While Stan Lee was still working on his screenplay, he decided that the Black Panther should be rechristened the Black Leopard to avoid confusion with the controversial Black Panther Party, and Roy Thomas was tasked with justifying that change. Luckily it did not last long. 

#120-123: First, let me switch from Marvel Masterworks to the "Behold... Galactus!" Monster-Size edition...

OKAY, NOW WE CAN... WHOA.., WAITAMINUTE... LEMME TONE THIS DOWN A LITTLE...

There, that's better.
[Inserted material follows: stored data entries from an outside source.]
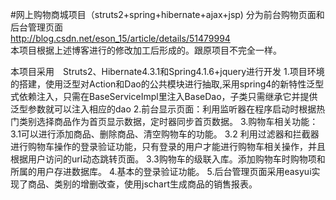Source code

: #网上购物商城项目（struts2+spring+hibernate+ajax+jsp)
分为前台购物页面和后台管理页面<br/>
http://blog.csdn.net/eson_15/article/details/51479994<br/>
本项目根据上述博客进行的修改加工后形成的。跟原项目不完全一样。<br/>

  本项目采用　Struts2、Hibernate4.3.1和Spring4.1.6+jquery进行开发
1.项目环境的搭建，使用泛型对Action和Dao的公共模块进行抽取,采用spring4的新特性泛型式依赖注入，只需在BaseServiceImpl<T>里注入BaseDao<T>，子类只需继承它并提供泛型参数就可以注入相应的dao
2.前台显示页面：利用监听器在程序启动时根据热门类别选择商品作为首页显示数据，定时器同步首页数据。
3.购物车相关功能：
 3.1可以进行添加商品、删除商品、清空购物车的功能。
 3.2 利用过滤器和拦截器进行购物车操作的登录验证功能，只有登录的用户才能进行购物车相关操作，并且根据用户访问的url动态跳转页面。
 3.3购物车的级联入库。添加购物车时购物项和所属的用户存进数据库。
4.基本的登录验证功能。
5.后台管理页面采用easyui实现了商品、类别的增删改查，使用jschart生成商品的销售报表。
These Monster-Size editions are HUGE... even bigger than an IDW Artist's edition. the Galactus one is particularly impressive, including as it does every Stan Lee/Jack Kirby, John Buscema and John Byrne "Galactus" story from Fantastic Four. There is no character for which this format is better suited.

In #120, Gabriel the Air-Walker comes to Earth and blows his horn. After an issue-long tussle in #121, the Silver surfer gets involved and reveals that Air-Walker is actually a robot. The last panel reveals it's master: GALACTUS! #122 is the Fantastic Four and the Silver Surfer vs. Galactus. Galactus wants the Surfer to be his herald again. Midway through the battle, Reed and Sue leave and gain control of Galactus' ship. In #123, President Nixon and General Ross get involved. Reed Richards tricks Galactus into the Negative Zone, thus freeing the Surfer from his vow to follow Galactus "anywhere in this universe." 

As with Thor #193, there's still no follow-up to the Surfer's vow to make war against humanity (Silver Surfer #18), but it's coming.